• **DIRECTIONS FOR THIS TASK**
From the first line of the data down to the line bearing "Chamber of Secrets_", output every line exactly and include no pictures.

Stored items from a collection
◇ ◇ ◇ ◇
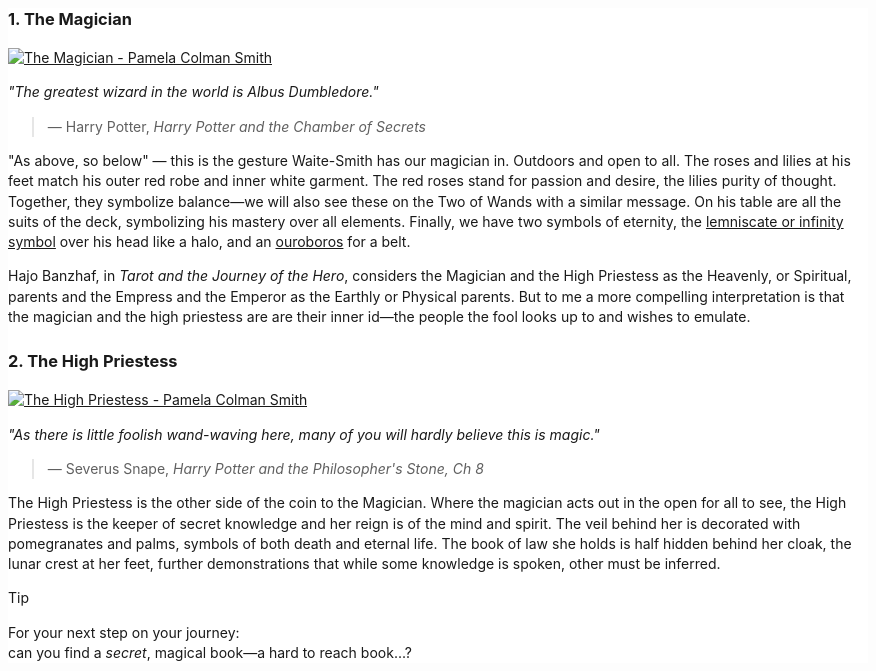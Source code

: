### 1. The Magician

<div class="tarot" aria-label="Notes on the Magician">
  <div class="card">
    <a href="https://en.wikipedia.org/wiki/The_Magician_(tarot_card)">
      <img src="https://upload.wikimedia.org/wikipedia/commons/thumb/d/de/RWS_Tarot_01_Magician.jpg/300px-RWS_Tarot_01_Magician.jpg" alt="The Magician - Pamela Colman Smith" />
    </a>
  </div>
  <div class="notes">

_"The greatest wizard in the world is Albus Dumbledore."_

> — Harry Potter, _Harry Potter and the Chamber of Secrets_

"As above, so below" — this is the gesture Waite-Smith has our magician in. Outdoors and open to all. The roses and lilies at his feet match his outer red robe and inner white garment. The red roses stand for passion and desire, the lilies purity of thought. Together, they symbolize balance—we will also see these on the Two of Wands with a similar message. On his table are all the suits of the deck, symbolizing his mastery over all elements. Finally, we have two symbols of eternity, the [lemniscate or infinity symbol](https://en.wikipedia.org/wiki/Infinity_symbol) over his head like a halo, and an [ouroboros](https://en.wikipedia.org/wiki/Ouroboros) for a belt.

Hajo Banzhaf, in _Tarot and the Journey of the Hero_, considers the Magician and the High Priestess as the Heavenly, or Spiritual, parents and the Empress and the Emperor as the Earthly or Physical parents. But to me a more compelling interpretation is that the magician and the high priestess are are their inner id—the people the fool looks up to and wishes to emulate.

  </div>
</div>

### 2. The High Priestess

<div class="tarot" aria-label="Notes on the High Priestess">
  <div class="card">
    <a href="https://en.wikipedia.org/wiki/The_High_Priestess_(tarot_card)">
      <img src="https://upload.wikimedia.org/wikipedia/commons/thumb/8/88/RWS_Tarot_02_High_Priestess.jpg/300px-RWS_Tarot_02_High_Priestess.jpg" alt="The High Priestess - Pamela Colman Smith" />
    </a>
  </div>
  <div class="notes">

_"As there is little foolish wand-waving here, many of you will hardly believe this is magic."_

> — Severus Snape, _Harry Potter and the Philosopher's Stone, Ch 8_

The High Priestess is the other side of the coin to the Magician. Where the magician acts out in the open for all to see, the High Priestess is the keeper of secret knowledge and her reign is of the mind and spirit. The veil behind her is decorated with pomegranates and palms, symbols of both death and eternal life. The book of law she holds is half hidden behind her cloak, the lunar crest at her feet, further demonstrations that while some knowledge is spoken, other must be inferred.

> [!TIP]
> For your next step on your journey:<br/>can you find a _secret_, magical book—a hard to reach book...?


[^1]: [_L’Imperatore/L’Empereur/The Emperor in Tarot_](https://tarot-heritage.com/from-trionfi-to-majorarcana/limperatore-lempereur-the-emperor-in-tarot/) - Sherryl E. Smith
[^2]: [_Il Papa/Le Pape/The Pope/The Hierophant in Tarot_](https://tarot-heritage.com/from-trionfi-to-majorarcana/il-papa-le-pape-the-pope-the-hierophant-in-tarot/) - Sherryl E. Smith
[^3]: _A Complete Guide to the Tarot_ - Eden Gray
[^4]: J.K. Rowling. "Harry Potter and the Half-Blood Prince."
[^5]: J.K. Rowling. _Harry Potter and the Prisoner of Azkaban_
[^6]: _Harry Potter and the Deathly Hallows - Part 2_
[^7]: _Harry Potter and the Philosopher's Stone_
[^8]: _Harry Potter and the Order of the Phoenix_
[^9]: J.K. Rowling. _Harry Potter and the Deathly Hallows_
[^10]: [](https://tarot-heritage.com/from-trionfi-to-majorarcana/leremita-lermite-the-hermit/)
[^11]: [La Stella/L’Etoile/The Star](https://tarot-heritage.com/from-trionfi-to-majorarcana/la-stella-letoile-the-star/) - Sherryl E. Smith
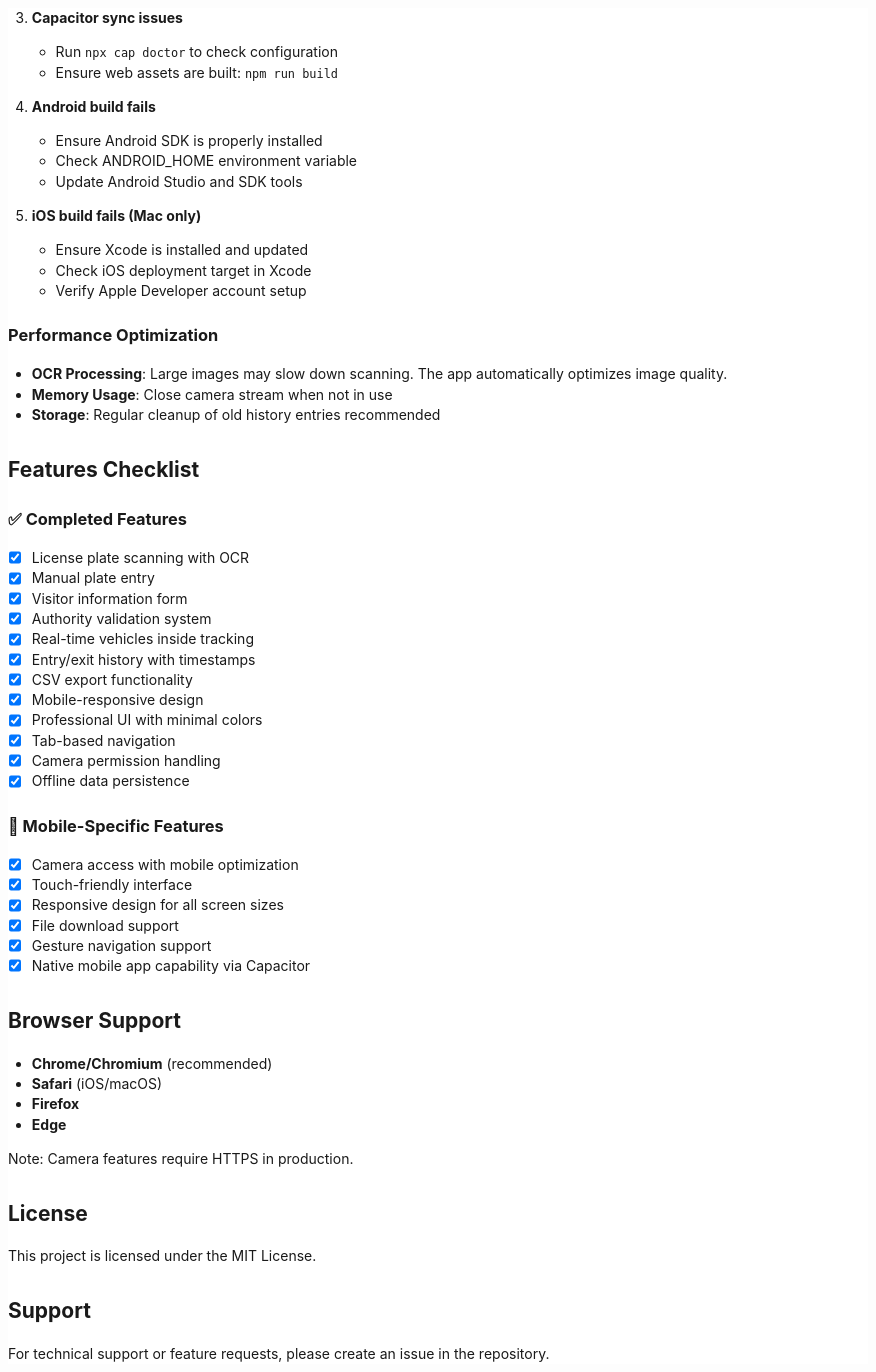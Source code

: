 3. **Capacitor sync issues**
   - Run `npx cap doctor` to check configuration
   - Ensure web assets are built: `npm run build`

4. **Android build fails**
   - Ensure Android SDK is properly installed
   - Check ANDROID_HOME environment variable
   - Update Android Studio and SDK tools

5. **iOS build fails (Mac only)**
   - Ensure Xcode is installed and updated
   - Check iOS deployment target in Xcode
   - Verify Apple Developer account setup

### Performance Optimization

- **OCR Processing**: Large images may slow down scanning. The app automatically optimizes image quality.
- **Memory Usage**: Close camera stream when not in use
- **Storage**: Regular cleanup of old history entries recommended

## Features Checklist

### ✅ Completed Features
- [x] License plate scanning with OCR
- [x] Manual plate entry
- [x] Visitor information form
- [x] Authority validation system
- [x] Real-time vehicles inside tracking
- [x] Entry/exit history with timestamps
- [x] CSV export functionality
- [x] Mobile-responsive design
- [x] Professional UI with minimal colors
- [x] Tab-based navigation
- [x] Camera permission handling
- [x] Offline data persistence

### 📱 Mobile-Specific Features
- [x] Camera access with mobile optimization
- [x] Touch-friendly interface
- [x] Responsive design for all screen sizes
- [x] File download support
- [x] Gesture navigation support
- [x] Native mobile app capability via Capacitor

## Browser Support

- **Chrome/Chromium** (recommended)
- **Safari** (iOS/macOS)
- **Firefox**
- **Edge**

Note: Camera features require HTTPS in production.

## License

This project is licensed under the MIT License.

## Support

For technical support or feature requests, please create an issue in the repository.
◇ ◇ ◇ ◇
• **TASK RESULT**
Source code

:### 1. The Magician

<div class="tarot" aria-label="Notes on the Magician">
  <div class="card">
    <a href="https://en.wikipedia.org/wiki/The_Magician_(tarot_card)">
      <img src="https://upload.wikimedia.org/wikipedia/commons/thumb/d/de/RWS_Tarot_01_Magician.jpg/300px-RWS_Tarot_01_Magician.jpg" alt="The Magician - Pamela Colman Smith" />
    </a>
  </div>
  <div class="notes">

_"The greatest wizard in the world is Albus Dumbledore."_

> — Harry Potter, _Harry Potter and the Chamber of Secrets_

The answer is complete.